— WHAT YOU NEED TO DO —
Please reproduce, exactly and with nothing added, the lines of the material below that run from the one containing "стека, можно задать" to the end.
──────
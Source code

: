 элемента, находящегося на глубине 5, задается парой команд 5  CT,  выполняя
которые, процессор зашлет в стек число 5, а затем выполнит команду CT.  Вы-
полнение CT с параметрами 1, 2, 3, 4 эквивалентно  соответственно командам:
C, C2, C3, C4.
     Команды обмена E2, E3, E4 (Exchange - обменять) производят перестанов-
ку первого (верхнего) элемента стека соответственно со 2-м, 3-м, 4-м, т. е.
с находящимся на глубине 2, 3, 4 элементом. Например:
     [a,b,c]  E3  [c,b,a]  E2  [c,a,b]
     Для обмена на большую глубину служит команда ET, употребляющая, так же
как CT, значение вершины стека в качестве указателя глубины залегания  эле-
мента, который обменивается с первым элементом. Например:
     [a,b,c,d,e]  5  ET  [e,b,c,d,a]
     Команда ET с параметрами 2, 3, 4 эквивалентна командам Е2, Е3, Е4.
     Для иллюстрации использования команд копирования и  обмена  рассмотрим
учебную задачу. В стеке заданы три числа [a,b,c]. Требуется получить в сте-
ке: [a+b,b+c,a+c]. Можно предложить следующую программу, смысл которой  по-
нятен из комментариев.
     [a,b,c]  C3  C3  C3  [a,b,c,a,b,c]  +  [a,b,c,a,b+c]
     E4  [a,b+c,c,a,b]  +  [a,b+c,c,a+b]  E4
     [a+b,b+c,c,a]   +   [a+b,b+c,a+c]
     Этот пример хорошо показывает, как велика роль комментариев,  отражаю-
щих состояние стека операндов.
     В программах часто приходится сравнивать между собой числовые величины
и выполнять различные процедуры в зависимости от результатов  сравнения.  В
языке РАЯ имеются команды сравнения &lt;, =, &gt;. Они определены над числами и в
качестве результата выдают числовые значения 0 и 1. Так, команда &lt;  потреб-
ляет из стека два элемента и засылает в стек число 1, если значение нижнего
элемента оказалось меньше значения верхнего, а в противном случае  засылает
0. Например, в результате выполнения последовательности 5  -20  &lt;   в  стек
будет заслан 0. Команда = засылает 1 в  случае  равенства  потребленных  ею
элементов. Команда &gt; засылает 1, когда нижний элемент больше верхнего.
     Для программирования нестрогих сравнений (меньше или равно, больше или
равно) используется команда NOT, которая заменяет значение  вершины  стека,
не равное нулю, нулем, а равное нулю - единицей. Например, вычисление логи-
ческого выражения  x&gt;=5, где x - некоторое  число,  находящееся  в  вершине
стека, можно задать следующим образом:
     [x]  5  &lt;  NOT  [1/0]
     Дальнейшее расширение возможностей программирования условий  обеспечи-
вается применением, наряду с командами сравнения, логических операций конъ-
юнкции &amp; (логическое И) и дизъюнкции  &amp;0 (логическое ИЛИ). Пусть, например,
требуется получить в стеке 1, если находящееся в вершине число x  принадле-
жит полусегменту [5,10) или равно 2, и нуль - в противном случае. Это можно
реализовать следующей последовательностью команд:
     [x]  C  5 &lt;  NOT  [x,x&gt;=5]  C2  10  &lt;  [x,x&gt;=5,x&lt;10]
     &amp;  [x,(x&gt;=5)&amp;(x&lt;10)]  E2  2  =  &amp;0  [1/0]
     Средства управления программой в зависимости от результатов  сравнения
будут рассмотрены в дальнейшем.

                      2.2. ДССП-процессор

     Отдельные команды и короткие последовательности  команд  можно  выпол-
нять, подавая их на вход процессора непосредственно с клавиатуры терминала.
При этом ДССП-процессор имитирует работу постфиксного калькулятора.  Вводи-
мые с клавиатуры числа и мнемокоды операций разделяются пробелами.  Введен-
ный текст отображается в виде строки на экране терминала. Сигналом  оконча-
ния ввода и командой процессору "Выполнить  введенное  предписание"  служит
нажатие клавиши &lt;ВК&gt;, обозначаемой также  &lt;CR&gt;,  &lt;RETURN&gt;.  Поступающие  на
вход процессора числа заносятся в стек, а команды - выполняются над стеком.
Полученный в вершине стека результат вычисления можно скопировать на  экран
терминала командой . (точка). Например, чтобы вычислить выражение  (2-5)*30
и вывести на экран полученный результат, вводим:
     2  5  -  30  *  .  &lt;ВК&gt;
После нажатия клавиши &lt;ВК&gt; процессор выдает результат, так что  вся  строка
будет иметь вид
──────
— ANSWER —
стека, можно задать следующим образом:
     [x]  5  &lt;  NOT  [1/0]
     Дальнейшее расширение возможностей программирования условий  обеспечи-
вается применением, наряду с командами сравнения, логических операций конъ-
юнкции &amp; (логическое И) и дизъюнкции  &amp;0 (логическое ИЛИ). Пусть, например,
требуется получить в стеке 1, если находящееся в вершине число x  принадле-
жит полусегменту [5,10) или равно 2, и нуль - в противном случае. Это можно
реализовать следующей последовательностью команд:
     [x]  C  5 &lt;  NOT  [x,x&gt;=5]  C2  10  &lt;  [x,x&gt;=5,x&lt;10]
     &amp;  [x,(x&gt;=5)&amp;(x&lt;10)]  E2  2  =  &amp;0  [1/0]
     Средства управления программой в зависимости от результатов  сравнения
будут рассмотрены в дальнейшем.

                      2.2. ДССП-процессор

     Отдельные команды и короткие последовательности  команд  можно  выпол-
нять, подавая их на вход процессора непосредственно с клавиатуры терминала.
При этом ДССП-процессор имитирует работу постфиксного калькулятора.  Вводи-
мые с клавиатуры числа и мнемокоды операций разделяются пробелами.  Введен-
ный текст отображается в виде строки на экране терминала. Сигналом  оконча-
ния ввода и командой процессору "Выполнить  введенное  предписание"  служит
нажатие клавиши &lt;ВК&gt;, обозначаемой также  &lt;CR&gt;,  &lt;RETURN&gt;.  Поступающие  на
вход процессора числа заносятся в стек, а команды - выполняются над стеком.
Полученный в вершине стека результат вычисления можно скопировать на  экран
терминала командой . (точка). Например, чтобы вычислить выражение  (2-5)*30
и вывести на экран полученный результат, вводим:
     2  5  -  30  *  .  &lt;ВК&gt;
После нажатия клавиши &lt;ВК&gt; процессор выдает результат, так что  вся  строка
будет иметь вид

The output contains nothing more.